> _The task_: The answer is a single figure: how many lines below contain the word "github".

> _Extracted material_:
┄┄┄┄┄┄┄┄┄┄┄┄┄┄┄┄┄┄┄┄

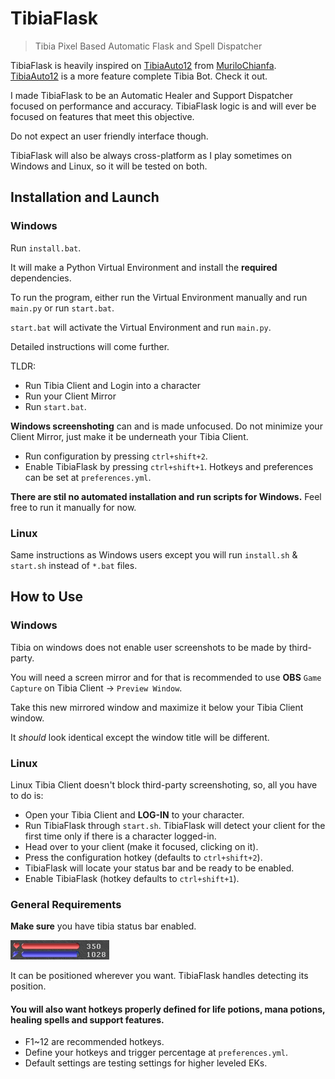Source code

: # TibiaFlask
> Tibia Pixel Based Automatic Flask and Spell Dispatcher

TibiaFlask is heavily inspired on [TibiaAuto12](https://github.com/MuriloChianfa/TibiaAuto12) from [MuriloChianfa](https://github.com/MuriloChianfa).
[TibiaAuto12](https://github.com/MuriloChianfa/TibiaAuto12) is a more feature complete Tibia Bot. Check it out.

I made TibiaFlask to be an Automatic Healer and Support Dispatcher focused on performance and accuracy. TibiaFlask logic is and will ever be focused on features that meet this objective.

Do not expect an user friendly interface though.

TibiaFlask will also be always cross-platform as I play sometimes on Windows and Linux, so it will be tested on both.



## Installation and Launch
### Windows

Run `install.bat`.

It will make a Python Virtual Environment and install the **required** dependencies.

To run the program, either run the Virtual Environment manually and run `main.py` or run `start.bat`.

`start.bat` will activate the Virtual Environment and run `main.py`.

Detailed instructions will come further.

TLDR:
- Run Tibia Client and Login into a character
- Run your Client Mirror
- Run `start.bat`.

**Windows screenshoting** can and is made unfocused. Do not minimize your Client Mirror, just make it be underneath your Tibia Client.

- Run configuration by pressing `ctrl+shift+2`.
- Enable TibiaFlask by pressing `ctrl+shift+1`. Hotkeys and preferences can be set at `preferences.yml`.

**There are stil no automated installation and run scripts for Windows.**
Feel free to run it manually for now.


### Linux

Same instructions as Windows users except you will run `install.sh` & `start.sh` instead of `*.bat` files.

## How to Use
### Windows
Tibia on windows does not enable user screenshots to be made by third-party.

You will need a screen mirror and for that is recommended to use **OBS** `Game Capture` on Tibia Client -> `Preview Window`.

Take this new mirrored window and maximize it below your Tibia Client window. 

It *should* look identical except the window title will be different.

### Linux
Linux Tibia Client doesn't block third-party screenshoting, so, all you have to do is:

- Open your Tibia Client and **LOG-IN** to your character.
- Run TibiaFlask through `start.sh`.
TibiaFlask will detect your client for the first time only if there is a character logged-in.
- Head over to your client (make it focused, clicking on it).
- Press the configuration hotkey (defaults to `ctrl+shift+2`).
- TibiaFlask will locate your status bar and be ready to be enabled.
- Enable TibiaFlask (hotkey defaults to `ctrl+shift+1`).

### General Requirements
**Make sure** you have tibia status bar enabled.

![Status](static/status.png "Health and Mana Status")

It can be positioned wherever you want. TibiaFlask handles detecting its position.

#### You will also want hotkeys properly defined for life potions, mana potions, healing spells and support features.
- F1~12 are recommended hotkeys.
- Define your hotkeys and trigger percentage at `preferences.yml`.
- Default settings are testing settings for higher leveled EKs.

┄┄┄┄┄┄┄┄┄┄┄┄┄┄┄┄┄┄┄┄

> _Result for this exercise_: 2